EEE326 Projects

Table of Contents

Fall 2024
Instructor: Jongeun Lee
TAs (officially): Minsang Yu, Tairali Assylbekov


Note 1: See Useful Links below for links to tools and documentation. See Final Project.
Note 2: The Labs description below is based on a previous offering of the same course, and may change during the semester.

1. Lab 1: Learning Pynq Z2 board using FFT example <2024-09-13 Fri>

1.1. Step 1

  • Install Vivado
    • Remember to add pinmap file

1.2. Step 2: generate the bitstream file for FFT design

  • Open top-level design and do synthesis, creating a bitstream file

1.3. Step 3

  • Upload the bitstream file to Pynq-Z2 via web browswer

1.4. Step 4 (jupyter)

  • Run FFT on Pynq FPGA, analyze runtime between SW numpy vs. Pynq FPGA acceleration

1.5. Report

  • Draw a graph showing runtime vs. array size for (i) SW numpy and (ii) Pynq FPGA. You may plot both graphs in a single figure.
  • Verify the functionality of FFT, by feeding a sign function as the input to FFT. Verify the output of FFT.

1.5.1. How to submit a report

  • Submit one report per group via Bb
  • Specify the contribution of each person in the report

2. Lab 2: Vivado HLS - Scalar Add <2024-09-20 Fri>

2.1. Dependencies

  • Make sure you have installed Vivado HLS

2.2. Procedure

  1. Write a module in Vivado HLS
  2. Write test software
  3. Run C-simulation
  4. Verify the result of C-simulation
  5. Run C-synthesis
  6. Understand the result of C-synthesis
  7. Run Cosim
  8. Export the design as an IP
  9. Import the IP in the Vivado design environment
  10. Generate a bitstream
  11. Create an overlay, and make a driver in Python

2.3. What to submit

  1. A compressed zip file of the generated IP files, (b) a bitstream file, (b) a Python Jupyter Notebook file;
  2. A report, which should include a top-level diagram and the results of C-simulation, C-synthesis, and Cosimulation.

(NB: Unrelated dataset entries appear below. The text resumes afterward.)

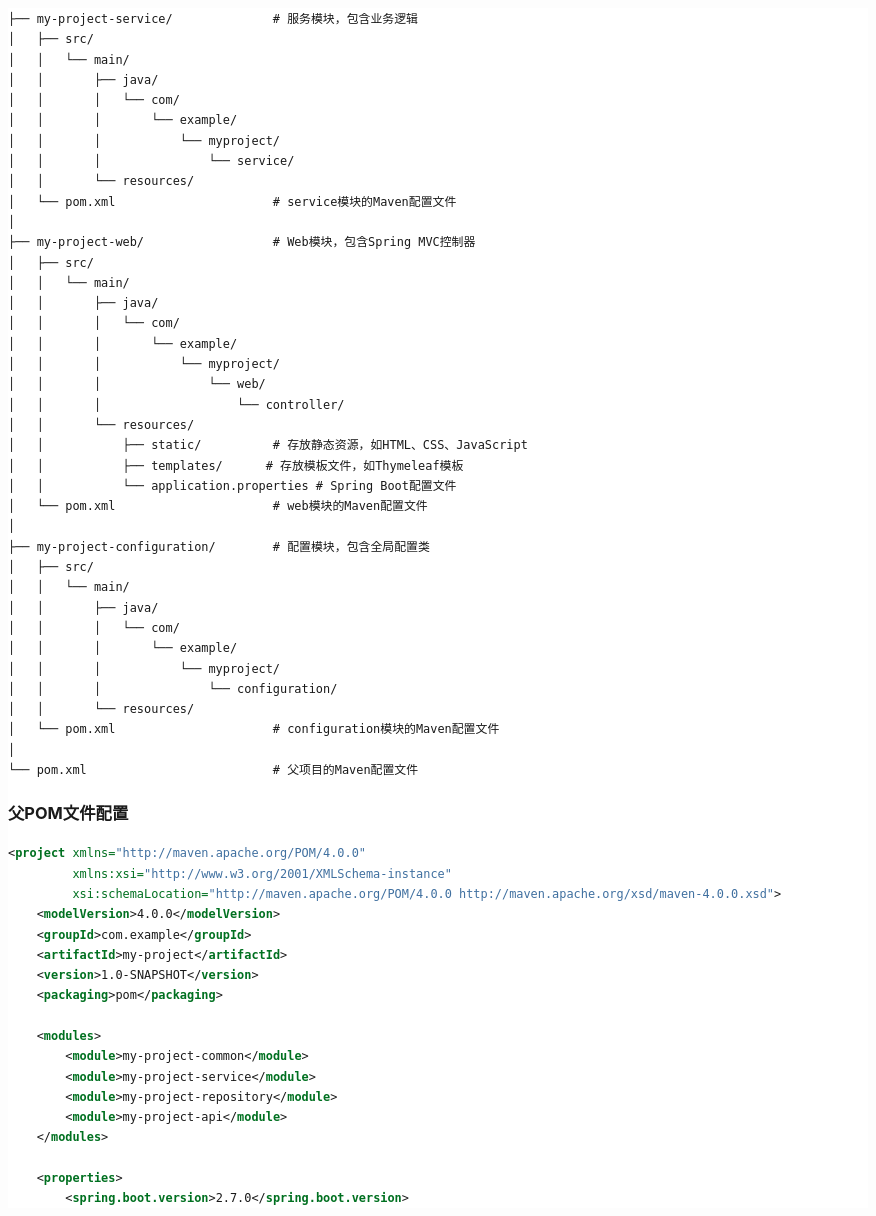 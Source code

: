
 ```xml
├── my-project-service/              # 服务模块，包含业务逻辑
│   ├── src/
│   │   └── main/
│   │       ├── java/
│   │       │   └── com/
│   │       │       └── example/
│   │       │           └── myproject/
│   │       │               └── service/
│   │       └── resources/
│   └── pom.xml                      # service模块的Maven配置文件
│
├── my-project-web/                  # Web模块，包含Spring MVC控制器
│   ├── src/
│   │   └── main/
│   │       ├── java/
│   │       │   └── com/
│   │       │       └── example/
│   │       │           └── myproject/
│   │       │               └── web/
│   │       │                   └── controller/
│   │       └── resources/
│   │           ├── static/          # 存放静态资源，如HTML、CSS、JavaScript
│   │           ├── templates/      # 存放模板文件，如Thymeleaf模板
│   │           └── application.properties # Spring Boot配置文件
│   └── pom.xml                      # web模块的Maven配置文件
│
├── my-project-configuration/        # 配置模块，包含全局配置类
│   ├── src/
│   │   └── main/
│   │       ├── java/
│   │       │   └── com/
│   │       │       └── example/
│   │       │           └── myproject/
│   │       │               └── configuration/
│   │       └── resources/
│   └── pom.xml                      # configuration模块的Maven配置文件
│
└── pom.xml                          # 父项目的Maven配置文件

```

### 父POM文件配置

```xml
<project xmlns="http://maven.apache.org/POM/4.0.0"
         xmlns:xsi="http://www.w3.org/2001/XMLSchema-instance"
         xsi:schemaLocation="http://maven.apache.org/POM/4.0.0 http://maven.apache.org/xsd/maven-4.0.0.xsd">
    <modelVersion>4.0.0</modelVersion>
    <groupId>com.example</groupId>
    <artifactId>my-project</artifactId>
    <version>1.0-SNAPSHOT</version>
    <packaging>pom</packaging>

    <modules>
        <module>my-project-common</module>
        <module>my-project-service</module>
        <module>my-project-repository</module>
        <module>my-project-api</module>
    </modules>

    <properties>
        <spring.boot.version>2.7.0</spring.boot.version>
```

3. Lab 3: Vivado HLS - Vector Add <2024-09-27 Fri>

3.1. Description

  • This week's lab is similar to the previous week's. The main difference is that we use vectors for input and output.

3.2. Dependencies

  • Vivado HLS
  • Vivado
  • Pynq board

3.3. Procedure

3.3.1. Part 1

  1. Create a new Vivado HLS project
  2. Write vadd module and testbench (vadd.c, vadd.h, tb_vadd.cpp)
  3. Run C-simulation
  4. Run C-synthesis
  5. Observe the error msg
  6. Fix the error by adding INTERFACE pragma (run C-synthesis again)
  7. Observe the synthesis result, esp. latency
  8. Add the UNROLL pragma, and run C-synthesis again
  9. Observe how latency is changed
  10. Think about how to reduce latency

3.3.2. Part 2

  1. Make sure that your vadd module has an interrupt port

    #progma HLS INTERFACE s_axilite port=return bundle=control
    
  2. Create a new Vivado project
  3. Instantiate the vadd module; observe that it has interrupt output port
  4. Instantiate AXI Interconnects (and other necessary modules) and complete the top-level design
  5. Make sure you configure IPs as necessary (AXI Interrupt Controller, AXI Interconnects, Processing System, etc.)
  6. Validate the design, create HDL Wrapper, and generate bitstream

3.3.3. Part 3

  1. Open Jupyter notebook
  2. Load overlay and write Python code using the overlay (without using interrupt)
  3. See if the result is correct (will it be correct even if computation takes much longer?)
  4. Write Python code using interrupt as demonstrated in the lab
  5. Check if the result is correct even when computation takes long

3.4. Note

  • The previous lab was reviewed.

3.5. Assignment

  • Do the SAXPY example. Use the following function prototype (You may hard-code SIZE)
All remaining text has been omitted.